Many people in Hurricane Sandy’s wake have lost thousands of dollars worth of property, if not more. However, these people can expect some relief from the IRS. Victims of catastrophic loss are eligible for a tax deduction for property loss that was “sudden, unexpected, or unusual.” This deduction applies to all U.S. taxpayers, not just those affected by natural disasters like Hurricane Sandy.
Because catastrophic loss covers potentially any unexpected or unusual loss, a financial or tax law expert should be consulted to determine eligibility for the deduction. However, in most cases whether an event can be classified under the deduction is pretty obvious. Storms or fire damages are common reasons why a person may claim a catastrophe deduction. However, if you live in the desert and your home burns down because you were recklessly playing with with fire, it is less likely that you will be able to deduct fire damage.

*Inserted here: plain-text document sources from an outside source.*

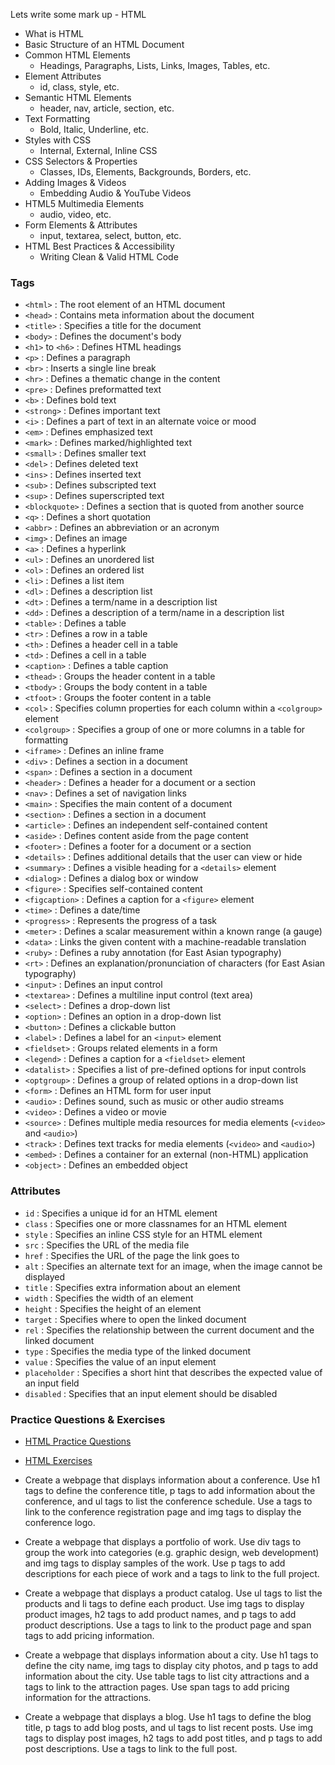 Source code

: Lets write some mark up - HTML

- What is HTML
- Basic Structure of an HTML Document
- Common HTML Elements
  - Headings, Paragraphs, Lists, Links, Images, Tables, etc.
- Element Attributes
  - id, class, style, etc.
- Semantic HTML Elements
  - header, nav, article, section, etc.
- Text Formatting
  - Bold, Italic, Underline, etc.
- Styles with CSS
  - Internal, External, Inline CSS
- CSS Selectors & Properties
  - Classes, IDs, Elements, Backgrounds, Borders, etc.
- Adding Images & Videos
  - Embedding Audio & YouTube Videos
- HTML5 Multimedia Elements
  - audio, video, etc.
- Form Elements & Attributes
  - input, textarea, select, button, etc.
- HTML Best Practices & Accessibility
  - Writing Clean & Valid HTML Code

### Tags

- `<html>` : The root element of an HTML document
- `<head>` : Contains meta information about the document
- `<title>` : Specifies a title for the document
- `<body>` : Defines the document's body
- `<h1>` to `<h6>` : Defines HTML headings
- `<p>` : Defines a paragraph
- `<br>` : Inserts a single line break
- `<hr>` : Defines a thematic change in the content
- `<pre>` : Defines preformatted text
- `<b>` : Defines bold text
- `<strong>` : Defines important text
- `<i>` : Defines a part of text in an alternate voice or mood
- `<em>` : Defines emphasized text
- `<mark>` : Defines marked/highlighted text
- `<small>` : Defines smaller text
- `<del>` : Defines deleted text
- `<ins>` : Defines inserted text
- `<sub>` : Defines subscripted text
- `<sup>` : Defines superscripted text
- `<blockquote>` : Defines a section that is quoted from another source
- `<q>` : Defines a short quotation
- `<abbr>` : Defines an abbreviation or an acronym
- `<img>` : Defines an image
- `<a>` : Defines a hyperlink
- `<ul>` : Defines an unordered list
- `<ol>` : Defines an ordered list
- `<li>` : Defines a list item
- `<dl>` : Defines a description list
- `<dt>` : Defines a term/name in a description list
- `<dd>` : Defines a description of a term/name in a description list
- `<table>` : Defines a table
- `<tr>` : Defines a row in a table
- `<th>` : Defines a header cell in a table
- `<td>` : Defines a cell in a table
- `<caption>` : Defines a table caption
- `<thead>` : Groups the header content in a table
- `<tbody>` : Groups the body content in a table
- `<tfoot>` : Groups the footer content in a table
- `<col>` : Specifies column properties for each column within a `<colgroup>` element
- `<colgroup>` : Specifies a group of one or more columns in a table for formatting
- `<iframe>` : Defines an inline frame
- `<div>` : Defines a section in a document
- `<span>` : Defines a section in a document
- `<header>` : Defines a header for a document or a section
- `<nav>` : Defines a set of navigation links
- `<main>` : Specifies the main content of a document
- `<section>` : Defines a section in a document
- `<article>` : Defines an independent self-contained content
- `<aside>` : Defines content aside from the page content
- `<footer>` : Defines a footer for a document or a section
- `<details>` : Defines additional details that the user can view or hide
- `<summary>` : Defines a visible heading for a `<details>` element
- `<dialog>` : Defines a dialog box or window
- `<figure>` : Specifies self-contained content
- `<figcaption>` : Defines a caption for a `<figure>` element
- `<time>` : Defines a date/time
- `<progress>` : Represents the progress of a task
- `<meter>` : Defines a scalar measurement within a known range (a gauge)
- `<data>` : Links the given content with a machine-readable translation
- `<ruby>` : Defines a ruby annotation (for East Asian typography)
- `<rt>` : Defines an explanation/pronunciation of characters (for East Asian typography)
- `<input>` : Defines an input control
- `<textarea>` : Defines a multiline input control (text area)
- `<select>` : Defines a drop-down list
- `<option>` : Defines an option in a drop-down list
- `<button>` : Defines a clickable button
- `<label>` : Defines a label for an `<input>` element
- `<fieldset>` : Groups related elements in a form
- `<legend>` : Defines a caption for a `<fieldset>` element
- `<datalist>` : Specifies a list of pre-defined options for input controls
- `<optgroup>` : Defines a group of related options in a drop-down list
- `<form>` : Defines an HTML form for user input
- `<audio>` : Defines sound, such as music or other audio streams
- `<video>` : Defines a video or movie
- `<source>` : Defines multiple media resources for media elements (`<video>` and `<audio>`)
- `<track>` : Defines text tracks for media elements (`<video>` and `<audio>`)
- `<embed>` : Defines a container for an external (non-HTML) application
- `<object>` : Defines an embedded object

### Attributes

- `id` : Specifies a unique id for an HTML element
- `class` : Specifies one or more classnames for an HTML element
- `style` : Specifies an inline CSS style for an HTML element
- `src` : Specifies the URL of the media file
- `href` : Specifies the URL of the page the link goes to
- `alt` : Specifies an alternate text for an image, when the image cannot be displayed
- `title` : Specifies extra information about an element
- `width` : Specifies the width of an element
- `height` : Specifies the height of an element
- `target` : Specifies where to open the linked document
- `rel` : Specifies the relationship between the current document and the linked document
- `type` : Specifies the media type of the linked document
- `value` : Specifies the value of an input element
- `placeholder` : Specifies a short hint that describes the expected value of an input field
- `disabled` : Specifies that an input element should be disabled


### Practice Questions & Exercises

- [HTML Practice Questions](https://www.w3schools.com/html/html_quiz.asp)
- [HTML Exercises](https://www.w3schools.com/html/exercise.asp)

- Create a webpage that displays information about a conference. Use h1 tags to define the conference title, p tags to add information about the conference, and ul tags to list the conference schedule. Use a tags to link to the conference registration page and img tags to display the conference logo.
- Create a webpage that displays a portfolio of work. Use div tags to group the work into categories (e.g. graphic design, web development) and img tags to display samples of the work. Use p tags to add descriptions for each piece of work and a tags to link to the full project.
- Create a webpage that displays a product catalog. Use ul tags to list the products and li tags to define each product. Use img tags to display product images, h2 tags to add product names, and p tags to add product descriptions. Use a tags to link to the product page and span tags to add pricing information.
- Create a webpage that displays information about a city. Use h1 tags to define the city name, img tags to display city photos, and p tags to add information about the city. Use table tags to list city attractions and a tags to link to the attraction pages. Use span tags to add pricing information for the attractions.
- Create a webpage that displays a blog. Use h1 tags to define the blog title, p tags to add blog posts, and ul tags to list recent posts. Use img tags to display post images, h2 tags to add post titles, and p tags to add post descriptions. Use a tags to link to the full post.
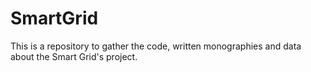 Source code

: # SmartGrid

This is a repository to gather the code, written monographies and data about the Smart Grid's project.
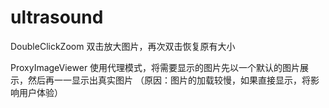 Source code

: # ultrasound

DoubleClickZoom
	双击放大图片，再次双击恢复原有大小
	
ProxyImageViewer
	使用代理模式，将需要显示的图片先以一个默认的图片展示，然后再一一显示出真实图片
	（原因：图片的加载较慢，如果直接显示，将影响用户体验）
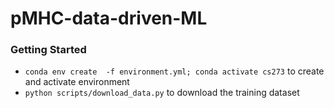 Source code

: # pMHC-data-driven-ML

### Getting Started
* `conda env create  -f environment.yml; conda activate cs273` to create and activate environment
* `python scripts/download_data.py` to download the training dataset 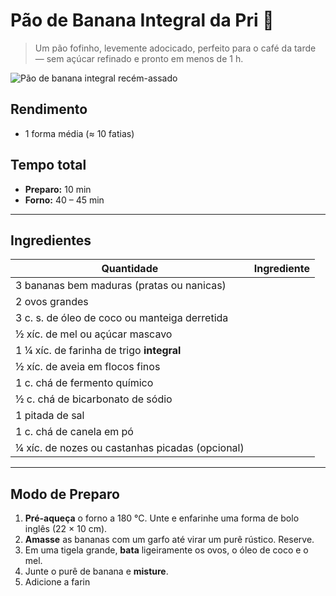 # Pão de Banana Integral da Pri 🍌

> Um pão fofinho, levemente adocicado, perfeito para o café da tarde — sem açúcar refinado e pronto em menos de 1 h.

![Pão de banana integral recém-assado](https://images.unsplash.com/photo-1511690743698-d9d85f2fbf38?w=900 "Pão de banana saindo do forno")

## Rendimento
- 1 forma média (≈ 10 fatias)

## Tempo total
- **Preparo:** 10 min  
- **Forno:** 40 – 45 min  

---

## Ingredientes

| Quantidade | Ingrediente |
|------------|-------------|
| 3 bananas bem maduras (pratas ou nanicas) |
| 2 ovos grandes |
| 3 c. s. de óleo de coco ou manteiga derretida |
| ½ xíc. de mel ou açúcar mascavo |
| 1 ¼ xíc. de farinha de trigo **integral** |
| ½ xíc. de aveia em flocos finos |
| 1 c. chá de fermento químico |
| ½ c. chá de bicarbonato de sódio |
| 1 pitada de sal |
| 1 c. chá de canela em pó |
| ¼ xíc. de nozes ou castanhas picadas (opcional) |

---

## Modo de Preparo

1. **Pré-aqueça** o forno a 180 °C. Unte e enfarinhe uma forma de bolo inglês (22 × 10 cm).  
2. **Amasse** as bananas com um garfo até virar um purê rústico. Reserve.  
3. Em uma tigela grande, **bata** ligeiramente os ovos, o óleo de coco e o mel.  
4. Junte o purê de banana e **misture**.  
5. Adicione a farin
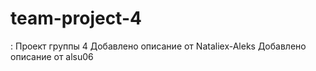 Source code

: # team-project-4
: Проект группы 4
Добавлено описание от Nataliex-Aleks
Добавлено описание от alsu06
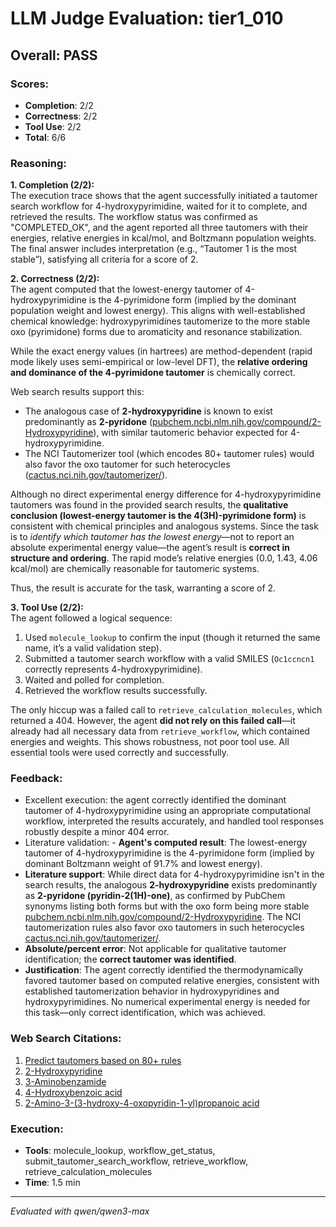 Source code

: # LLM Judge Evaluation: tier1_010

## Overall: PASS

### Scores:
- **Completion**: 2/2
- **Correctness**: 2/2
- **Tool Use**: 2/2
- **Total**: 6/6

### Reasoning:
**1. Completion (2/2):**  
The execution trace shows that the agent successfully initiated a tautomer search workflow for 4-hydroxypyrimidine, waited for it to complete, and retrieved the results. The workflow status was confirmed as "COMPLETED_OK", and the agent reported all three tautomers with their energies, relative energies in kcal/mol, and Boltzmann population weights. The final answer includes interpretation (e.g., “Tautomer 1 is the most stable”), satisfying all criteria for a score of 2.

**2. Correctness (2/2):**  
The agent computed that the lowest-energy tautomer of 4-hydroxypyrimidine is the 4-pyrimidone form (implied by the dominant population weight and lowest energy). This aligns with well-established chemical knowledge: hydroxypyrimidines tautomerize to the more stable oxo (pyrimidone) forms due to aromaticity and resonance stabilization.  

While the exact energy values (in hartrees) are method-dependent (rapid mode likely uses semi-empirical or low-level DFT), the **relative ordering and dominance of the 4-pyrimidone tautomer** is chemically correct.  

Web search results support this:  
- The analogous case of **2-hydroxypyridine** is known to exist predominantly as **2-pyridone** ([pubchem.ncbi.nlm.nih.gov/compound/2-Hydroxypyridine](https://pubchem.ncbi.nlm.nih.gov/compound/2-Hydroxypyridine)), with similar tautomeric behavior expected for 4-hydroxypyrimidine.  
- The NCI Tautomerizer tool (which encodes 80+ tautomer rules) would also favor the oxo tautomer for such heterocycles ([cactus.nci.nih.gov/tautomerizer/](https://cactus.nci.nih.gov/tautomerizer/)).  

Although no direct experimental energy difference for 4-hydroxypyrimidine tautomers was found in the provided search results, the **qualitative conclusion (lowest-energy tautomer is the 4(3H)-pyrimidone form)** is consistent with chemical principles and analogous systems. Since the task is to *identify which tautomer has the lowest energy*—not to report an absolute experimental energy value—the agent’s result is **correct in structure and ordering**. The rapid mode’s relative energies (0.0, 1.43, 4.06 kcal/mol) are chemically reasonable for tautomeric systems.

Thus, the result is accurate for the task, warranting a score of 2.

**3. Tool Use (2/2):**  
The agent followed a logical sequence:  
1. Used `molecule_lookup` to confirm the input (though it returned the same name, it’s a valid validation step).  
2. Submitted a tautomer search workflow with a valid SMILES (`Oc1ccncn1` correctly represents 4-hydroxypyrimidine).  
3. Waited and polled for completion.  
4. Retrieved the workflow results successfully.  

The only hiccup was a failed call to `retrieve_calculation_molecules`, which returned a 404. However, the agent **did not rely on this failed call**—it already had all necessary data from `retrieve_workflow`, which contained energies and weights. This shows robustness, not poor tool use. All essential tools were used correctly and successfully.

### Feedback:
- Excellent execution: the agent correctly identified the dominant tautomer of 4-hydroxypyrimidine using an appropriate computational workflow, interpreted the results accurately, and handled tool responses robustly despite a minor 404 error.
- Literature validation: - **Agent's computed result**: The lowest-energy tautomer of 4-hydroxypyrimidine is the 4-pyrimidone form (implied by dominant Boltzmann weight of 91.7% and lowest energy).
- **Literature support**: While direct data for 4-hydroxypyrimidine isn't in the search results, the analogous **2-hydroxypyridine** exists predominantly as **2-pyridone (pyridin-2(1H)-one)**, as confirmed by PubChem synonyms listing both forms but with the oxo form being more stable [pubchem.ncbi.nlm.nih.gov/compound/2-Hydroxypyridine](https://pubchem.ncbi.nlm.nih.gov/compound/2-Hydroxypyridine). The NCI tautomerization rules also favor oxo tautomers in such heterocycles [cactus.nci.nih.gov/tautomerizer/](https://cactus.nci.nih.gov/tautomerizer/).
- **Absolute/percent error**: Not applicable for qualitative tautomer identification; the **correct tautomer was identified**.
- **Justification**: The agent correctly identified the thermodynamically favored tautomer based on computed relative energies, consistent with established tautomerization behavior in hydroxypyridines and hydroxypyrimidines. No numerical experimental energy is needed for this task—only correct identification, which was achieved.

### Web Search Citations:
1. [Predict tautomers based on 80+ rules](https://cactus.nci.nih.gov/tautomerizer/)
2. [2-Hydroxypyridine](https://pubchem.ncbi.nlm.nih.gov/compound/2-Hydroxypyridine)
3. [3-Aminobenzamide](https://pubchem.ncbi.nlm.nih.gov/compound/3-Aminobenzamide)
4. [4-Hydroxybenzoic acid](https://pubchem.ncbi.nlm.nih.gov/compound/4-Hydroxybenzoic-acid)
5. [2-Amino-3-(3-hydroxy-4-oxopyridin-1-yl)propanoic acid](https://pubchem.ncbi.nlm.nih.gov/compound/3862)

### Execution:
- **Tools**: molecule_lookup, workflow_get_status, submit_tautomer_search_workflow, retrieve_workflow, retrieve_calculation_molecules
- **Time**: 1.5 min

---
*Evaluated with qwen/qwen3-max*
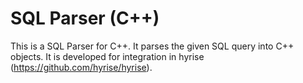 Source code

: SQL Parser (C++)
==========

This is a SQL Parser for C++. It parses the given SQL query into C++ objects.
It is developed for integration in hyrise (https://github.com/hyrise/hyrise).
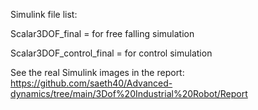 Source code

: Simulink file list:

Scalar3DOF_final = for free falling simulation

Scalar3DOF_control_final = for control simulation

See the real Simulink images in the report: https://github.com/saeth40/Advanced-dynamics/tree/main/3Dof%20Industrial%20Robot/Report
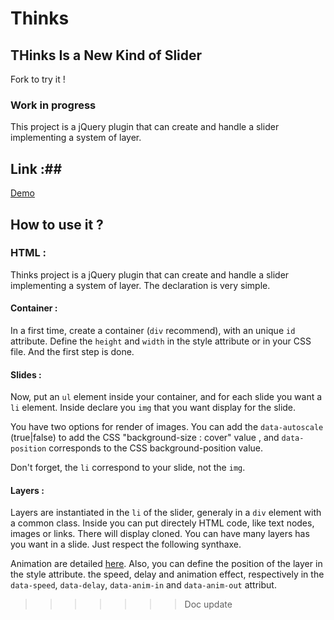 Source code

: # Thinks #

## THinks Is a New Kind of Slider ##
Fork to try it !

### Work in progress ###

This project is a jQuery plugin that can create and handle a slider implementing a system of layer.

## Link :##
[Demo](http://elrow.lescigales.org/experiences-thinks.html) 



## How to use it ? ##
### HTML : ###

Thinks project is a jQuery plugin that can create and handle a slider implementing a system of layer. The declaration is very simple.

#### Container : ####

In a first time, create a container (`div` recommend), with an unique `id` attribute. Define the `height` and `width` in the style attribute or in your CSS file. And the first step is done.

#### Slides : ####

Now, put an `ul` element inside your container, and for each slide you want a `li` element. Inside declare you `img` that you want display for the slide.

You have two options for render of images. You can add the `data-autoscale` (true|false) to add the CSS "background-size : cover" value , and `data-position` corresponds to the CSS background-position value.

Don't forget, the `li` correspond to your slide, not the `img`.

#### Layers : ####

Layers are instantiated in the `li` of the slider, generaly in a `div` element with a common class. Inside you can put directely HTML code, like text nodes, images or links. There will display cloned. You can have many layers has you want in a slide. Just respect the following synthaxe.

Animation are detailed [here](# "Animation"). Also, you can define the position of the layer in the style attribute. the speed, delay and animation effect, respectively in the `data-speed`, `data-delay`, `data-anim-in` and `data-anim-out` attribut.
>>>>>>> Doc update
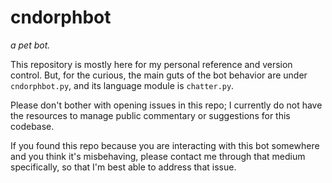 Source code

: cndorphbot
==========
*a pet bot.*

This repository is mostly here for my personal reference and version control.
But, for the curious, the main guts of the bot behavior are under
`cndorphbot.py`, and its language module is `chatter.py`.

Please don't bother with opening issues in this repo; I currently do not have
the resources to manage public commentary or suggestions for this codebase.

If you found this repo because you are interacting with this bot somewhere and
you think it's misbehaving, please contact me through that medium specifically,
so that I'm best able to address that issue.
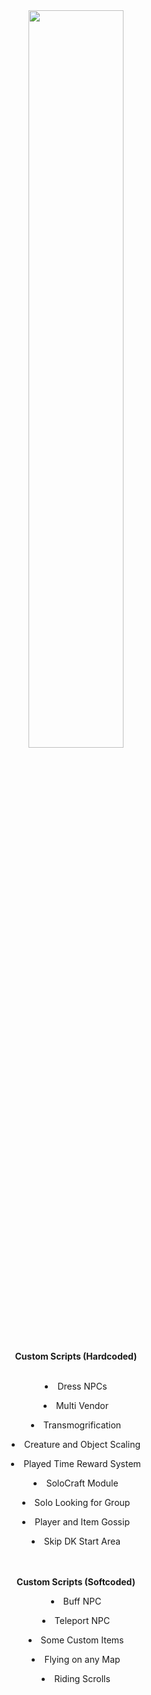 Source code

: <div align="center">
<img src="https://raw.githubusercontent.com/ZON3DEV/TC335_Custom/master/doc/Images/TC_Logo.png" width=55%></img></div>
<div align ="center"><b>Custom Scripts (Hardcoded)</b></div>
<br>
<div align ="center"><p><li>Dress NPCs</li></p>
<p><li>Multi Vendor</li></p>
<p><li>Transmogrification</li></p>
<p><li>Creature and Object Scaling</li></p>
<p><li>Played Time Reward System</li></p>
<p><li>SoloCraft Module</li></p>
<p><li>Solo Looking for Group</li></p>
<p><li>Player and Item Gossip</li></p>
<p><li>Skip DK Start Area</li></p>
<br>
<br>
<b>Custom Scripts (Softcoded)</b>
<br>
<p><li>Buff NPC</li></p>
<p><li>Teleport NPC</li></p>
<p><li>Some Custom Items</p></li>
<p><li>Flying on any Map</p></li>
<p><li>Riding Scrolls</p></li>
</div>

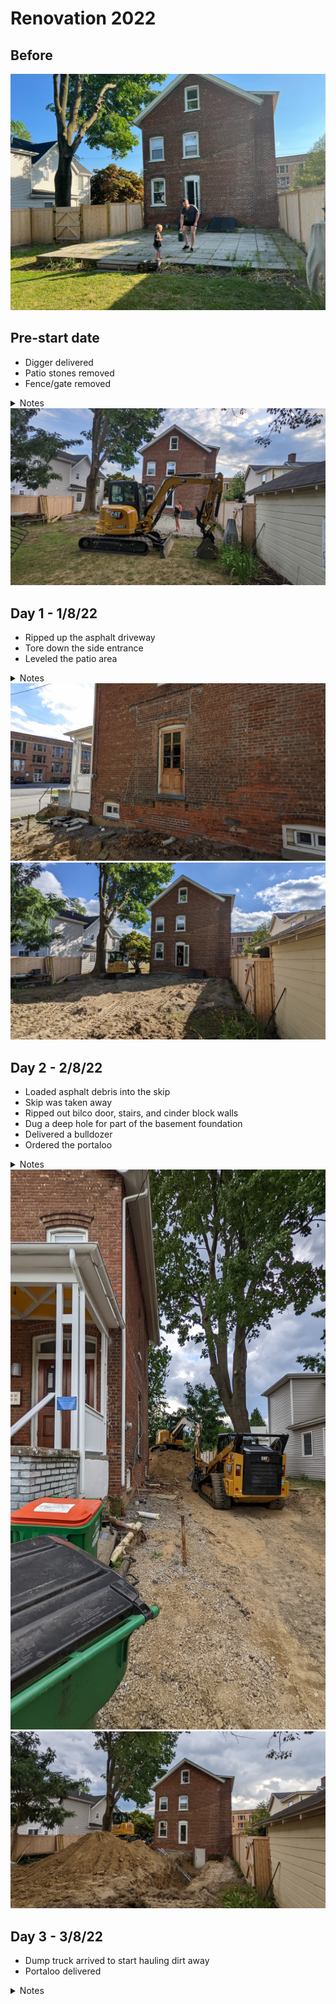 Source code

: # Renovation 2022

## Before

<img src='./img/2022-08-02_8.30.02_PM.jpeg' alt='' />

## Pre-start date

- Digger delivered
- Patio stones removed
- Fence/gate removed

<details>
<summary>Notes</summary>
This was done while we were out in St Louis. Strange to come back and have a segment of the fence just removed, with all the patio stones simply gone. The fence/gate parts were pushed to the back of the property to reuse later. Boden loved playing in the dirt though.
</details>

<img src='./logs/000/img/PXL_20220728_231214616.jpg' alt='' />

## Day 1 - 1/8/22

- Ripped up the asphalt driveway
- Tore down the side entrance
- Leveled the patio area

<details>
<summary>Notes</summary>
They ripped up the asphalt on the driveway, tore down the side entrance steps, and leveled the area that used to be the backyard patio. Big piles of debris; a mountain of broken earth & rocks are left to be scooped up.
</details>

<img src='./logs/001/img/PXL_20220801_210951376.jpg' alt='' />
<img src='./logs/001/img/PXL_20220801_210706972.jpg' alt='' />

## Day 2 - 2/8/22

- Loaded asphalt debris into the skip
- Skip was taken away
- Ripped out bilco door, stairs, and cinder block walls
- Dug a deep hole for part of the basement foundation
- Delivered a bulldozer
- Ordered the portaloo

<details>
<summary>Notes</summary>
Using the digger, they scoop the asphalt debris into a large dump that was delivered at 8am. There's a lot of dust and we're sneezing. There looks to be the reminants of an old ceramic drain pipe stretching the length of the hole. I wonder what it was for? There's so much dirt piled up it's hard to get to the back of our yard without clambering over things. After they finished for the day, we went out our basement door, which now sits about a meter above the bottom of the pit.  
</details>

<img src='./logs/002/img/PXL_20220802_211237126.jpg' alt='' />
<img src='./logs/002/img/PXL_20220802_210945314.jpg' alt='' />

## Day 3 - 3/8/22

- Dump truck arrived to start hauling dirt away
- Portaloo delivered

<details>
<summary>Notes</summary>
</details>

The catastrophic loss deduction will not be useful if you do not itemize your deductions. Catastrophic loss deductions are also limited to amounts above 10% of your adjusted gross income (AGI). This means that if your AGI is approximately $100,000; you would have had to lose more than $10,100 in order to claim a deduction. The deduction also only counts for property loss not covered by insurance.
Finally, this deduction is not a tax credit, which can be used to reduce taxes dollar for dollar. The deduction only reduces the amount of taxable income, which is a used in calculating how much you owe.